------ INPUT MATERIAL ------

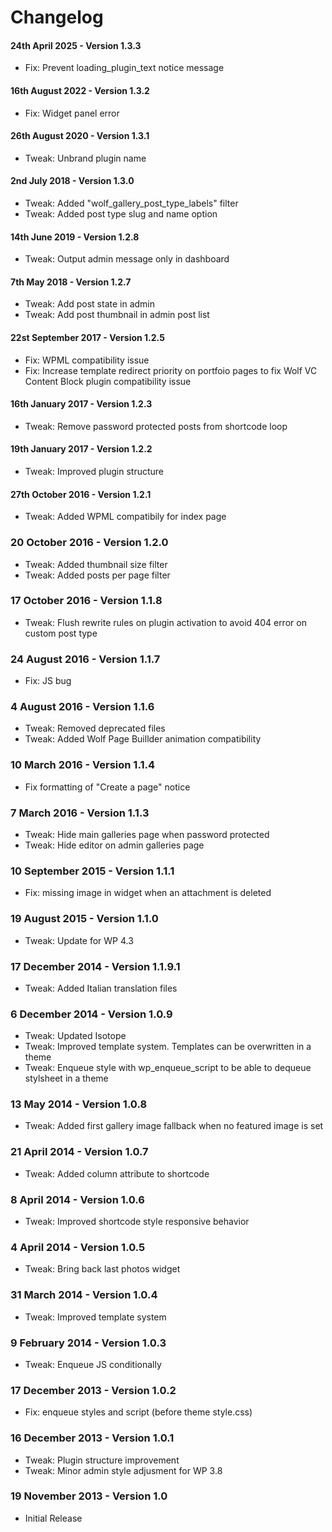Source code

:# Changelog

#### 24th April 2025 - Version 1.3.3

-   Fix: Prevent loading_plugin_text notice message

#### 16th August 2022 - Version 1.3.2

-   Fix: Widget panel error

#### 26th August 2020 - Version 1.3.1

-   Tweak: Unbrand plugin name

#### 2nd July 2018 - Version 1.3.0

-   Tweak: Added "wolf_gallery_post_type_labels" filter
-   Tweak: Added post type slug and name option

#### 14th June 2019 - Version 1.2.8

-   Tweak: Output admin message only in dashboard

#### 7th May 2018 - Version 1.2.7

-   Tweak: Add post state in admin
-   Tweak: Add post thumbnail in admin post list

#### 22st September 2017 - Version 1.2.5

-   Fix: WPML compatibility issue
-   Fix: Increase template redirect priority on portfoio pages to fix Wolf VC Content Block plugin compatibility issue

#### 16th January 2017 - Version 1.2.3

-   Tweak: Remove password protected posts from shortcode loop

#### 19th January 2017 - Version 1.2.2

-   Tweak: Improved plugin structure

#### 27th October 2016 - Version 1.2.1

-   Tweak: Added WPML compatibily for index page

### 20 October 2016 - Version 1.2.0

-   Tweak: Added thumbnail size filter
-   Tweak: Added posts per page filter

### 17 October 2016 - Version 1.1.8

-   Tweak: Flush rewrite rules on plugin activation to avoid 404 error on custom post type

### 24 August 2016 - Version 1.1.7

-   Fix: JS bug

### 4 August 2016 - Version 1.1.6

-   Tweak: Removed deprecated files
-   Tweak: Added Wolf Page Buillder animation compatibility

### 10 March 2016 - Version 1.1.4

-   Fix formatting of "Create a page" notice

### 7 March 2016 - Version 1.1.3

-   Tweak: Hide main galleries page when password protected
-   Tweak: Hide editor on admin galleries page

### 10 September 2015 - Version 1.1.1

-   Fix: missing image in widget when an attachment is deleted

### 19 August 2015 - Version 1.1.0

-   Tweak: Update for WP 4.3

### 17 December 2014 - Version 1.1.9.1

-   Tweak: Added Italian translation files

### 6 December 2014 - Version 1.0.9

-   Tweak: Updated Isotope
-   Tweak: Improved template system. Templates can be overwritten in a theme
-   Tweak: Enqueue style with wp_enqueue_script to be able to dequeue stylsheet in a theme

### 13 May 2014 - Version 1.0.8

-   Tweak: Added first gallery image fallback when no featured image is set

### 21 April 2014 - Version 1.0.7

-   Tweak: Added column attribute to shortcode

### 8 April 2014 - Version 1.0.6

-   Tweak: Improved shortcode style responsive behavior

### 4 April 2014 - Version 1.0.5

-   Tweak: Bring back last photos widget

### 31 March 2014 - Version 1.0.4

-   Tweak: Improved template system

### 9 February 2014 - Version 1.0.3

-   Tweak: Enqueue JS conditionally

### 17 December 2013 - Version 1.0.2

-   Fix: enqueue styles and script (before theme style.css)

### 16 December 2013 - Version 1.0.1

-   Tweak: Plugin structure improvement
-   Tweak: Minor admin style adjusment for WP 3.8

### 19 November 2013 - Version 1.0

-   Initial Release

------

== PROBLEM REQUIREMENTS ==
Should a picture appear among the entries above, omit it and repeat everything else exactly.

== RESULT OF THIS EXERCISE ==
Source code

:# Changelog

#### 24th April 2025 - Version 1.3.3

-   Fix: Prevent loading_plugin_text notice message

#### 16th August 2022 - Version 1.3.2

-   Fix: Widget panel error

#### 26th August 2020 - Version 1.3.1

-   Tweak: Unbrand plugin name

#### 2nd July 2018 - Version 1.3.0

-   Tweak: Added "wolf_gallery_post_type_labels" filter
-   Tweak: Added post type slug and name option

#### 14th June 2019 - Version 1.2.8

-   Tweak: Output admin message only in dashboard

#### 7th May 2018 - Version 1.2.7

-   Tweak: Add post state in admin
-   Tweak: Add post thumbnail in admin post list

#### 22st September 2017 - Version 1.2.5

-   Fix: WPML compatibility issue
-   Fix: Increase template redirect priority on portfoio pages to fix Wolf VC Content Block plugin compatibility issue

#### 16th January 2017 - Version 1.2.3

-   Tweak: Remove password protected posts from shortcode loop

#### 19th January 2017 - Version 1.2.2

-   Tweak: Improved plugin structure

#### 27th October 2016 - Version 1.2.1

-   Tweak: Added WPML compatibily for index page

### 20 October 2016 - Version 1.2.0

-   Tweak: Added thumbnail size filter
-   Tweak: Added posts per page filter

### 17 October 2016 - Version 1.1.8

-   Tweak: Flush rewrite rules on plugin activation to avoid 404 error on custom post type

### 24 August 2016 - Version 1.1.7

-   Fix: JS bug

### 4 August 2016 - Version 1.1.6

-   Tweak: Removed deprecated files
-   Tweak: Added Wolf Page Buillder animation compatibility

### 10 March 2016 - Version 1.1.4

-   Fix formatting of "Create a page" notice

### 7 March 2016 - Version 1.1.3

-   Tweak: Hide main galleries page when password protected
-   Tweak: Hide editor on admin galleries page

### 10 September 2015 - Version 1.1.1

-   Fix: missing image in widget when an attachment is deleted

### 19 August 2015 - Version 1.1.0

-   Tweak: Update for WP 4.3

### 17 December 2014 - Version 1.1.9.1

-   Tweak: Added Italian translation files

### 6 December 2014 - Version 1.0.9

-   Tweak: Updated Isotope
-   Tweak: Improved template system. Templates can be overwritten in a theme
-   Tweak: Enqueue style with wp_enqueue_script to be able to dequeue stylsheet in a theme

### 13 May 2014 - Version 1.0.8

-   Tweak: Added first gallery image fallback when no featured image is set

### 21 April 2014 - Version 1.0.7

-   Tweak: Added column attribute to shortcode

### 8 April 2014 - Version 1.0.6

-   Tweak: Improved shortcode style responsive behavior

### 4 April 2014 - Version 1.0.5

-   Tweak: Bring back last photos widget

### 31 March 2014 - Version 1.0.4

-   Tweak: Improved template system

### 9 February 2014 - Version 1.0.3

-   Tweak: Enqueue JS conditionally

### 17 December 2013 - Version 1.0.2

-   Fix: enqueue styles and script (before theme style.css)

### 16 December 2013 - Version 1.0.1

-   Tweak: Plugin structure improvement
-   Tweak: Minor admin style adjusment for WP 3.8

### 19 November 2013 - Version 1.0

-   Initial Release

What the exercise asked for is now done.